When asking for help in the #datateam channel in Slack, we suggest using a combination of minimal reproducible examples (MRE) and the package reprex to create reproducible examples. This will allow others to better help you if we can run the code on our own computers.

A MRE is stripping down your code to only the parts that cause the bug. When troubleshooting errors over Slack, send the code that returned an error and the error message itself.

How to generate a reprex:

  1. copy the code you want to ask about
  2. call reprex()
  3. fix until everything runs smoothly
  4. copy the result to ask your question

When copy and paste code slack message or github issues, use three backticks for code blocks and two backticks for a small piece of code will prevent issues with slack formats quotation.

For more information and examples check out more of Jenny Bryan’s slides or watch the video starting at about the 10 min mark.

Note for EML related MREs: - Generating a reprex for these situations (ie. tokens) might be complicated but you can should still follow the MRE principles even if the reprex won’t render fully - You can include a minimal EML to avoid some get_package issues:

me <- list(individualName = list(givenName = "Jeanette", surName = "Clark"))

attributes <- data.frame(attributeName = 'length_1',
                         attributeDefinition = 'def1',
                         measurementScale = 'ratio',
                         domain = 'numericDomain',
                         unit = 'meter',
                         numberType = 'real')

att_list <- set_attributes(attributes)


doc_ex <- list(packageId = "id", system = "system", 
            dataset = list(title = "A Minimal Valid EML Dataset",
                           creator = me,
                           contact = me,
                           dataTable = list(entityName = "data table", attributeList = att_list))
)

1.8 A note on Exercises

The rest of the training has a series of exercises. These are meant to take you through the process as someone submitting a dataset from scratch. This is slightly different than the usual workflow but important in understanding the underlying system behind the Arctic Data Center.

Please note that you will be completing everything on the site for the training. In the future if you are unsure about doing anything with a dataset. The test site is a good place to try things out!

1.9 Exercise 1

This part of the exercise walks you through submitting data through the web form on “test.arcticdata.io”. In addition to learning to use the webform, this exercise will also help you practice sleuthing for information in order to provide complete metadata. Most datasets do not come with all contextual information, so you will need to skim cited literature and search google for definitions of discipline-specific jargon.
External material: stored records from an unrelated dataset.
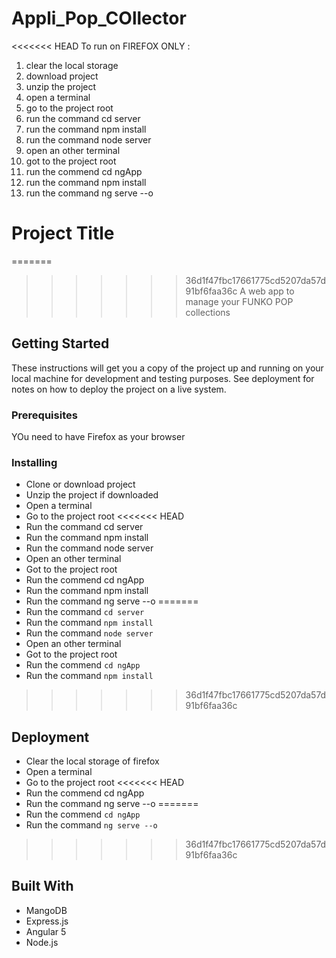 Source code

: # Appli_Pop_COllector

<<<<<<< HEAD
To run on FIREFOX ONLY :
1) clear the local storage
2) download project
3) unzip the project
4) open a terminal
5) go to the project root
6) run the command cd server
7) run the command npm install
8) run the command node server
9) open an other terminal
10) got to the project root
11) run the commend cd ngApp
12) run the command npm install
13) run the command ng serve --o

# Project Title

=======
>>>>>>> 36d1f47fbc17661775cd5207da57d91bf6faa36c
A web app to manage your FUNKO POP collections

## Getting Started

These instructions will get you a copy of the project up and running on your local machine for development and testing purposes. See deployment for notes on how to deploy the project on a live system.

### Prerequisites

YOu need to have Firefox as your browser

### Installing


*  Clone or download project
*  Unzip the project if downloaded
*  Open a terminal
*  Go to the project root
<<<<<<< HEAD
*  Run the command cd server
*  Run the command npm install
*  Run the command node server
*  Open an other terminal
*  Got to the project root
*  Run the commend cd ngApp
*  Run the command npm install
*  Run the command ng serve --o
=======
*  Run the command `cd server`
*  Run the command `npm install`
*  Run the command `node server`
*  Open an other terminal
*  Got to the project root
*  Run the commend `cd ngApp`
*  Run the command `npm install`
>>>>>>> 36d1f47fbc17661775cd5207da57d91bf6faa36c


## Deployment

* Clear the local storage of firefox
* Open a terminal
* Go to the project root
<<<<<<< HEAD
* Run the commend cd ngApp
* Run the command ng serve --o
=======
* Run the commend `cd ngApp`
* Run the command `ng serve --o`
>>>>>>> 36d1f47fbc17661775cd5207da57d91bf6faa36c


## Built With

* MangoDB
* Express.js
* Angular 5
* Node.js

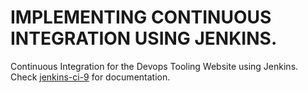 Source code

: # IMPLEMENTING CONTINUOUS INTEGRATION USING JENKINS.
Continuous Integration for the Devops Tooling Website using Jenkins. Check [jenkins-ci-9](https://github.com/brpo01/jenkinsci-9/blob/master/jenkins-ci-9.md) for documentation.
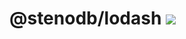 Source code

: # @stenodb/lodash [![](https://img.shields.io/npm/v/@stenodb/lodash)](https://www.npmjs.org/package/@stenodb/lodash)
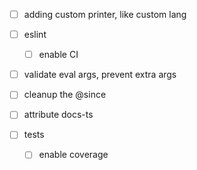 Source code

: -   [ ] adding custom printer, like custom lang

-   [ ] eslint

    -   [ ] enable CI

-   [ ] validate eval args, prevent extra args

-   [ ] cleanup the @since

-   [ ] attribute docs-ts

-   [ ] tests

    -   [ ] enable coverage
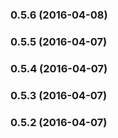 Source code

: ### 0.5.6 (2016-04-08)


### 0.5.5 (2016-04-07)


### 0.5.4 (2016-04-07)


### 0.5.3 (2016-04-07)


### 0.5.2 (2016-04-07)



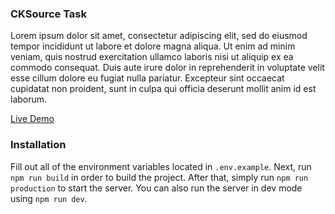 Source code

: ### CKSource Task
Lorem ipsum dolor sit amet, consectetur adipiscing elit, sed do eiusmod tempor incididunt ut labore et dolore magna aliqua. Ut enim ad minim veniam, quis nostrud exercitation ullamco laboris nisi ut aliquip ex ea commodo consequat. Duis aute irure dolor in reprehenderit in voluptate velit esse cillum dolore eu fugiat nulla pariatur. Excepteur sint occaecat cupidatat non proident, sunt in culpa qui officia deserunt mollit anim id est laborum.

[Live Demo](http://192.248.188.133:2001/)

### Installation
Fill out all of the environment variables located in `.env.example`. Next, run `npm run build` in order to build the project. After that, simply run `npm run production` to start the server. You can also run the server in dev mode using `npm run dev`.
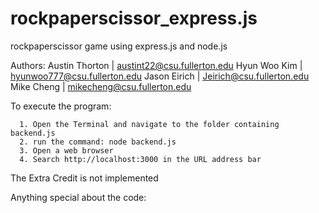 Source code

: # rockpaperscissor_express.js
rockpaperscissor game using express.js and node.js

Authors:
         Austin Thorton   |    austint22@csu.fullerton.edu
         Hyun Woo Kim     |    hyunwoo777@csu.fullerton.edu 
         Jason Eirich     |    Jeirich@csu.fullerton.edu  
         Mike Cheng       |    mikecheng@csu.fullerton.edu 
         
        
To execute the program:

      1. Open the Terminal and navigate to the folder containing backend.js
      2. run the command: node backend.js
      3. Open a web browser
      4. Search http://localhost:3000 in the URL address bar
      


The Extra Credit is not implemented

Anything special about the code:
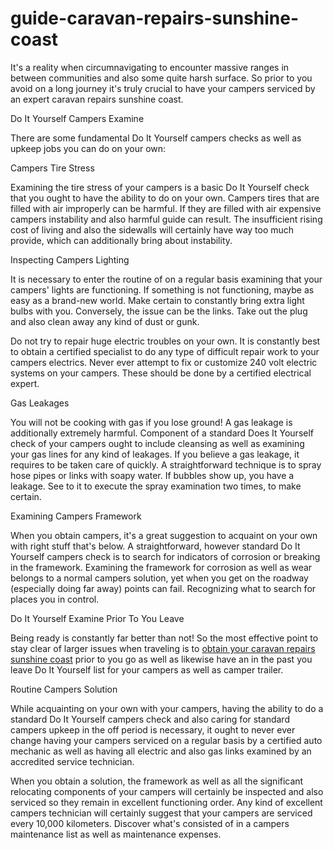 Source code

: # guide-caravan-repairs-sunshine-coast

It's a reality when circumnavigating to encounter massive ranges in between communities and also some quite harsh surface. So prior to you avoid on a long journey it's truly crucial to have your campers serviced by an expert caravan repairs sunshine coast.

Do It Yourself Campers Examine

There are some fundamental Do It Yourself campers checks as well as upkeep jobs you can do on your own:

Campers Tire Stress

Examining the tire stress of your campers is a basic Do It Yourself check that you ought to have the ability to do on your own. Campers tires that are filled with air improperly can be harmful. If they are filled with air expensive campers instability and also harmful guide can result. The insufficient rising cost of living and also the sidewalls will certainly have way too much provide, which can additionally bring about instability.

Inspecting Campers Lighting

It is necessary to enter the routine of on a regular basis examining that your campers' lights are functioning. If something is not functioning, maybe as easy as a brand-new world. Make certain to constantly bring extra light bulbs with you. Conversely, the issue can be the links. Take out the plug and also clean away any kind of dust or gunk.

Do not try to repair huge electric troubles on your own. It is constantly best to obtain a certified specialist to do any type of difficult repair work to your campers electrics. Never ever attempt to fix or customize 240 volt electric systems on your campers. These should be done by a certified electrical expert.

Gas Leakages

You will not be cooking with gas if you lose ground! A gas leakage is additionally extremely harmful. Component of a standard Does It Yourself check of your campers ought to include cleansing as well as examining your gas lines for any kind of leakages. If you believe a gas leakage, it requires to be taken care of quickly. A straightforward technique is to spray hose pipes or links with soapy water. If bubbles show up, you have a leakage. See to it to execute the spray examination two times, to make certain.

Examining Campers Framework

When you obtain campers, it's a great suggestion to acquaint on your own with right stuff that's below. A straightforward, however standard Do It Yourself campers check is to search for indicators of corrosion or breaking in the framework. Examining the framework for corrosion as well as wear belongs to a normal campers solution, yet when you get on the roadway (especially doing far away) points can fail. Recognizing what to search for places you in control.

Do It Yourself Examine Prior To You Leave

Being ready is constantly far better than not! So the most effective point to stay clear of larger issues when traveling is to [obtain your caravan repairs sunshine coast](https://allbrandcs.com.au/caravan-services/) prior to you go as well as likewise have an in the past you leave Do It Yourself list for your campers as well as camper trailer.

Routine Campers Solution

While acquainting on your own with your campers, having the ability to do a standard Do It Yourself campers check and also caring for standard campers upkeep in the off period is necessary, it ought to never ever change having your campers serviced on a regular basis by a certified auto mechanic as well as having all electric and also gas links examined by an accredited service technician.

When you obtain a solution, the framework as well as all the significant relocating components of your campers will certainly be inspected and also serviced so they remain in excellent functioning order. Any kind of excellent campers technician will certainly suggest that your campers are serviced every 10,000 kilometers. Discover what's consisted of in a campers maintenance list as well as maintenance expenses.
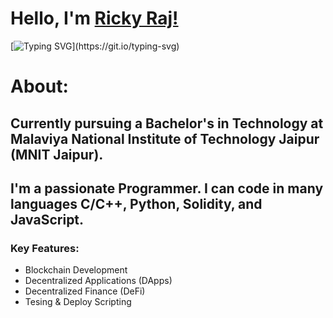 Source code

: # Hello, I'm [Ricky Raj!](https://www.linkedin.com/in/ricky-raj-2022umt1551/) 
[![Typing SVG](https://readme-typing-svg.herokuapp.com?size=25&color=1A9AF7&lines=Blockchain+Developer+;Competitive+Programmer.)](https://git.io/typing-svg)
    

# About:
## Currently pursuing a Bachelor's in Technology at Malaviya National Institute of Technology Jaipur (MNIT Jaipur). 
## I'm a passionate Programmer. I can code in many languages C/C++, Python, Solidity, and JavaScript.
### Key Features:

- Blockchain Development
- Decentralized Applications (DApps) 
- Decentralized Finance (DeFi)
- Tesing & Deploy Scripting
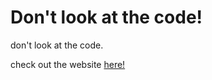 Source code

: # Don't look at the code!
don't look at the code.

check out the website [here!](https://central-limit-theorem-viz.vercel.app)
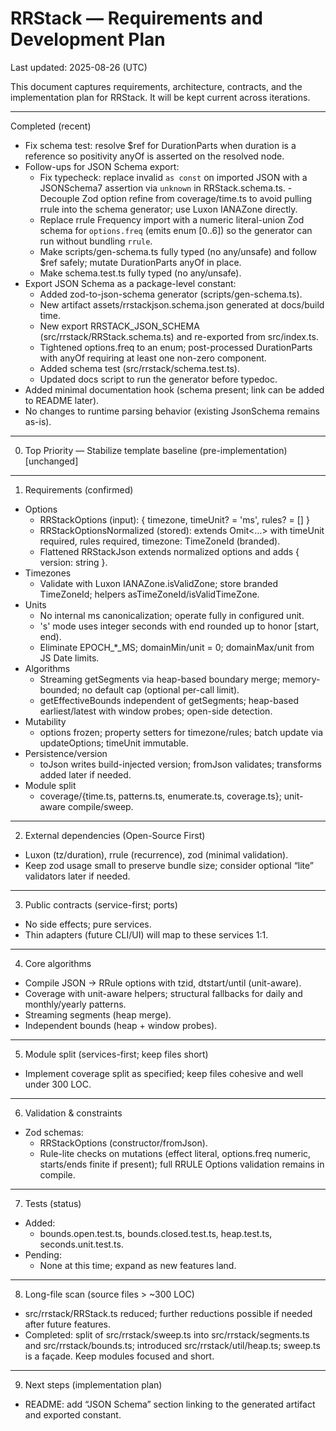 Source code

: # RRStack — Requirements and Development Plan

Last updated: 2025-08-26 (UTC)

This document captures requirements, architecture, contracts, and the implementation plan for RRStack. It will be kept current across iterations.

---

Completed (recent)

- Fix schema test: resolve $ref for DurationParts when duration is a reference so positivity anyOf is asserted on the resolved node.
- Follow-ups for JSON Schema export:
  - Fix typecheck: replace invalid `as const` on imported JSON with a
    JSONSchema7 assertion via `unknown` in RRStack.schema.ts.  - Decouple Zod option refine from coverage/time.ts to avoid pulling
    rrule into the schema generator; use Luxon IANAZone directly.
  - Replace rrule Frequency import with a numeric literal-union Zod
    schema for `options.freq` (emits enum [0..6]) so the generator can
    run without bundling `rrule`.
  - Make scripts/gen-schema.ts fully typed (no any/unsafe) and follow
    $ref safely; mutate DurationParts anyOf in place.
  - Make schema.test.ts fully typed (no any/unsafe).
- Export JSON Schema as a package-level constant:
  - Added zod-to-json-schema generator (scripts/gen-schema.ts).
  - New artifact assets/rrstackjson.schema.json generated at docs/build time.
  - New export RRSTACK_JSON_SCHEMA (src/rrstack/RRStack.schema.ts) and re-exported from src/index.ts.
  - Tightened options.freq to an enum; post-processed DurationParts with
    anyOf requiring at least one non-zero component.
  - Added schema test (src/rrstack/schema.test.ts).
  - Updated docs script to run the generator before typedoc.
- Added minimal documentation hook (schema present; link can be added to README later).
- No changes to runtime parsing behavior (existing JsonSchema remains as-is).

---

0. Top Priority — Stabilize template baseline (pre-implementation)
   [unchanged]

---

1. Requirements (confirmed)

- Options
  - RRStackOptions (input): { timezone, timeUnit? = 'ms', rules? = [] }
  - RRStackOptionsNormalized (stored): extends Omit<…> with timeUnit required, rules required, timezone: TimeZoneId (branded).
  - Flattened RRStackJson extends normalized options and adds { version: string }.
- Timezones
  - Validate with Luxon IANAZone.isValidZone; store branded TimeZoneId; helpers asTimeZoneId/isValidTimeZone.
- Units
  - No internal ms canonicalization; operate fully in configured unit.
  - 's' mode uses integer seconds with end rounded up to honor [start, end).
  - Eliminate EPOCH\_\*\_MS; domainMin/unit = 0; domainMax/unit from JS Date limits.
- Algorithms
  - Streaming getSegments via heap-based boundary merge; memory-bounded; no default cap (optional per-call limit).
  - getEffectiveBounds independent of getSegments; heap-based earliest/latest with window probes; open-side detection.
- Mutability
  - options frozen; property setters for timezone/rules; batch update via updateOptions; timeUnit immutable.
- Persistence/version
  - toJson writes build-injected version; fromJson validates; transforms added later if needed.
- Module split
  - coverage/{time.ts, patterns.ts, enumerate.ts, coverage.ts}; unit-aware compile/sweep.

---

2. External dependencies (Open-Source First)

- Luxon (tz/duration), rrule (recurrence), zod (minimal validation).
- Keep zod usage small to preserve bundle size; consider optional “lite” validators later if needed.

---

3. Public contracts (service-first; ports)

- No side effects; pure services.
- Thin adapters (future CLI/UI) will map to these services 1:1.

---

4. Core algorithms

- Compile JSON → RRule options with tzid, dtstart/until (unit-aware).
- Coverage with unit-aware helpers; structural fallbacks for daily and monthly/yearly patterns.
- Streaming segments (heap merge).
- Independent bounds (heap + window probes).

---

5. Module split (services-first; keep files short)

- Implement coverage split as specified; keep files cohesive and well under 300 LOC.

---

6. Validation & constraints

- Zod schemas:
  - RRStackOptions (constructor/fromJson).
  - Rule-lite checks on mutations (effect literal, options.freq numeric, starts/ends finite if present); full RRULE Options validation remains in compile.

---

7. Tests (status)

- Added:
  - bounds.open.test.ts, bounds.closed.test.ts, heap.test.ts, seconds.unit.test.ts.
- Pending:
  - None at this time; expand as new features land.

---

8. Long-file scan (source files > ~300 LOC)

- src/rrstack/RRStack.ts reduced; further reductions possible if needed after future features.
- Completed: split of src/rrstack/sweep.ts into src/rrstack/segments.ts and src/rrstack/bounds.ts; introduced src/rrstack/util/heap.ts; sweep.ts is a façade. Keep modules focused and short.

---

9. Next steps (implementation plan)

- README: add “JSON Schema” section linking to the generated artifact and exported constant.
Don’t be afraid to use the internet as a resource!

1.9.1 Part 1

  • Download the csv of Table 1 from this paper.
  • Reformat the table to meet the guidelines outlined in the journal article on effective data management (this might be easier to do in an interactive environment like Excel).
    • Hint: This table is in wide format and can be made longer.
  • Note: we usually don’t edit the content in data submissions so don’t stress over this part too much

1.9.2 Part 2

  • Go to “test.arcticdata.io” and submit your reformatted file with appropriate metadata that you derive from the text of the paper:
    • List yourself as the first ‘Creator’ so your test submission can easily be found.
    • For the purposes of this training exercise, not every single author needs to be listed with full contact details, listing the first two authors is fine.
    • Directly copying and pasting sections from the paper (abstract, methods, etc.) is also fine.
    • Attributes (column names) should be defined, including correct units and missing value codes.
      • Click “describe” to the right of the file name in order to add file-specific information. The title and description can be edited in the “Overview” tab, while attributes are defined in the “Attributes” tab.
    • Submit the dataset and post a message to the #datateam channel with a link to your package.